The problem
The lines to return are those below that contain the word "kerosene".

[[ Input open ]]

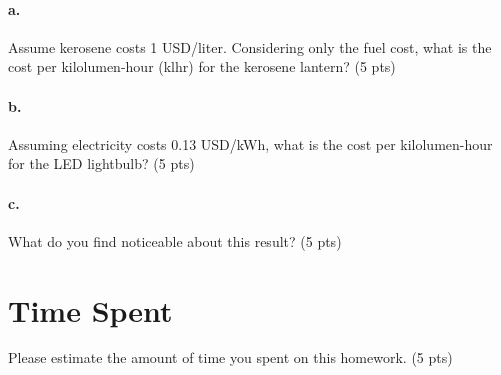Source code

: \documentclass{article}
\newif\ifsolution
\newcommand{\solution}[1]
{\ifsolution
\vspace{10pt}
{\color{answer-color} #1}
\else\fi}
\newcommand{\ufrac}[2]{\frac{\textrm{#1}}{\textrm{#2}}}
\begin{document}
\paragraph{a.} Assume kerosene costs 1 USD/liter.  Considering only the fuel cost,
what is the cost per kilolumen-hour (klhr) for the kerosene lantern? (5 pts)

\solution{
The light output, lumens, and the fuel use are both rates.  We need to
multiply these by a unit of time to get the unit of light energy,
kilolumen-hours.  This should be reminiscent of multiplying the power by
time to get energy.
$$ \ufrac{30 ml/hour}{40 lumens} \cdot
   \ufrac{hour}{hour}
   = 0.75 \ufrac{ml}{lumen-hour}$$
$$ \ufrac{0.75 ml}{lumen-hour} \cdot
\ufrac{1000 lumen-hour}{klhr} \cdot
\ufrac{1 USD}{1000 ml} = 0.75 USD/klhr$$
}

\paragraph{b.} Assuming electricity costs 0.13 USD/kWh, what is the cost per
kilolumen-hour for the LED lightbulb? (5 pts)

\solution{
$$ \ufrac{10 watts}{900 lumens} \cdot
   \ufrac{hour}{hour} \cdot
   \ufrac{1 kWh}{1000 Wh} \cdot
   \ufrac{0.13 USD}{kWh} \cdot
   \ufrac{1000 lumen-hour}{klhr}
   = 0.0014 USD/klhr$$
}
\paragraph{c.} What do you find noticeable about this result? (5 pts)

\solution{
We see that per unit of light, kerosene light is over 500 times more
expensive (based on the fuel cost) than the electricity used to power an
LED lightbulb.
}


\section{Time Spent}

Please estimate the amount of time you spent on this homework. (5 pts)
\end{document}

[[ Input closed ]]

Solution
\paragraph{a.} Assume kerosene costs 1 USD/liter.  Considering only the fuel cost,
what is the cost per kilolumen-hour (klhr) for the kerosene lantern? (5 pts)
We see that per unit of light, kerosene light is over 500 times more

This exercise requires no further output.